According to general statistics, half of all marriages in the USA end in divorce. Over the past few years, sociologists have concluded that religious couples are less likely to break up. Statistics varies from one religious group to another: Catholicism reduces divorce rate by 31%, Protestant couples show divorce rates reduced by 35%, and Judaist couples are 95% less likely to divorce.
Dr. Bradford Wilcox in one of his interviews confirmed that Americans who are not affiliated with any religion, end their marriages more frequently. On the contrary, those affiliated with mainline religions tend to build stronger and more lasting families. At the same time, it has been discovered that conservative Protestants, who are traditionally strict on divorce, show unexpectedly high divorce rates, which exceeds those typical of religiously unaffiliated citizens.
Thus, Alabama and Arkansas – states with the highest concentration of conservative Protestants – show much higher divorce statistics (13 divorces per 1000 of population) than New Jersey and Massachusetts (6 and 7 split-ups per 1000 people respectively), which are among the most religiously liberal states.
Why does that happen?
Is it really conservative Protestantism that breaks up marriages? Considering its traditional attitude to marriage, this does not sound true.
Alabama and Arkansas are located in Southeast, the part of the country with high poverty rates. It happens so that these and other relatively poor states have the highest concentration of people affiliated with conservative Protestantism. Because poverty is one of the key factors that create a potential for high divorce rates, it does keep them high in areas populated by conservative Protestants.
Another important factor, which is known to influence divorce rate, is education. It has been observed that people who have a college education are more capable of building a lasting relationship than those having just a high school education. Statistically, a high number of traditional Protestants do not go further than high school. Therefore, they run a greater risk of divorce.

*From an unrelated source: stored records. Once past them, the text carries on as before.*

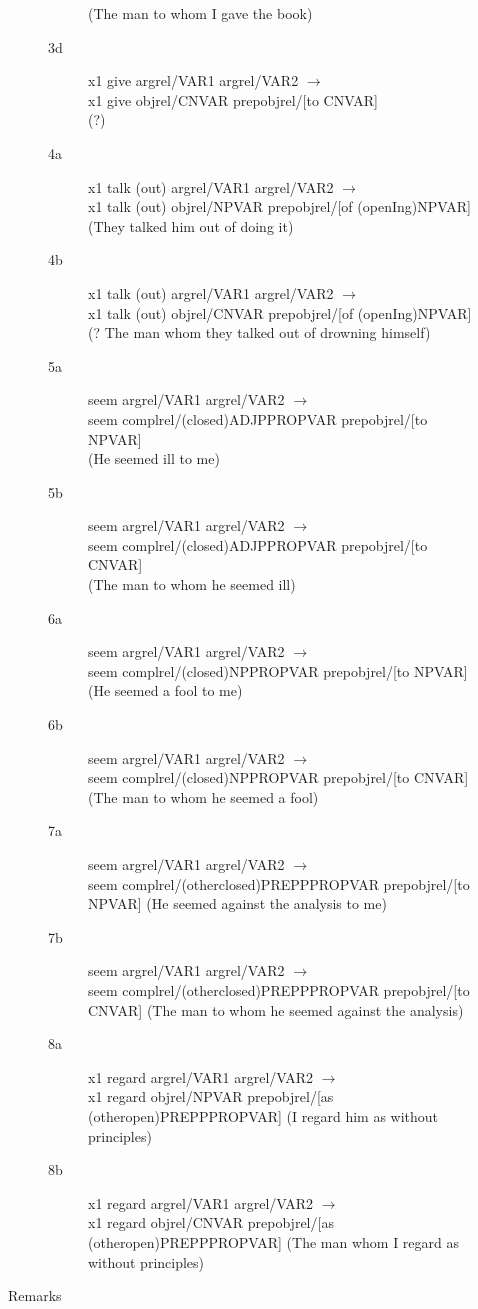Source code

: \begin{description}
\begin{description}
\begin{description}
(The man to whom I gave the book)
  \item[3d] x1 give argrel/VAR1 argrel/VAR2 $\rightarrow$ \\
x1 give    objrel/CNVAR prepobjrel/[to CNVAR] \\
(?)
  \item[4a] x1 talk (out) argrel/VAR1 argrel/VAR2 $\rightarrow$ \\
x1 talk (out)    objrel/NPVAR prepobjrel/[of (openIng)NPVAR] \\
(They talked him out of doing it)
  \item[4b] x1 talk (out) argrel/VAR1 argrel/VAR2 $\rightarrow$ \\
x1 talk (out)    objrel/CNVAR prepobjrel/[of (openIng)NPVAR] \\
(? The man whom they talked out of drowning himself)
  \item[5a] seem argrel/VAR1 argrel/VAR2 $\rightarrow$ \\
seem    complrel/(closed)ADJPPROPVAR prepobjrel/[to NPVAR] \\
(He seemed ill to me)
  \item[5b] seem argrel/VAR1 argrel/VAR2 $\rightarrow$ \\
seem    complrel/(closed)ADJPPROPVAR prepobjrel/[to CNVAR] \\
(The man to whom he seemed ill)
  \item[6a] seem argrel/VAR1 argrel/VAR2 $\rightarrow$ \\
seem    complrel/(closed)NPPROPVAR prepobjrel/[to NPVAR] \\
(He seemed a fool to me)
  \item[6b] seem argrel/VAR1 argrel/VAR2 $\rightarrow$ \\
seem    complrel/(closed)NPPROPVAR prepobjrel/[to CNVAR] \\
(The man to whom he seemed a fool)
  \item[7a] seem argrel/VAR1 argrel/VAR2 $\rightarrow$ \\
seem    complrel/(otherclosed)PREPPPROPVAR prepobjrel/[to NPVAR] 
(He seemed against the analysis to me)
  \item[7b] seem argrel/VAR1 argrel/VAR2 $\rightarrow$ \\
seem    complrel/(otherclosed)PREPPPROPVAR prepobjrel/[to CNVAR] 
(The man to whom he seemed against the analysis)
  \item[8a] x1 regard argrel/VAR1 argrel/VAR2 $\rightarrow$ \\
x1 regard    objrel/NPVAR prepobjrel/[as (otheropen)PREPPPROPVAR]
(I regard him as without principles)
  \item[8b] x1 regard argrel/VAR1 argrel/VAR2 $\rightarrow$ \\
x1 regard    objrel/CNVAR prepobjrel/[as (otheropen)PREPPPROPVAR]
(The man whom I regard as without principles)
  \end{description}
\item[Remarks]
\end{description}


\end{description}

Because conservative Protestantism is strict on extramarital sex, many young people choose to get married as soon as possible. These immature decisions coupled with low incomes make marriages extremely fragile, and most of them end quickly.
Conservative marital views also affect citizens, who are not actually affiliated with the religion. It is not uncommon for atheist young men and women populating these states to get married before 18. These marriages are also among those that are most likely to collapse.
In most cases, high divorce rates result from secular factors, such as poverty, lack of education, immature marriages, etc. As to the high divorce statistics in counties populated by conservative Protestants, it is these factors rather than the religion itself that cause families to break up. Excessive strictness on sex may indirectly contribute to divorce rates, as it often happens to young spouses. However, most people adhering to mainline religions believe that “God is at the center of marriage”, and 53% of them agree to the statement.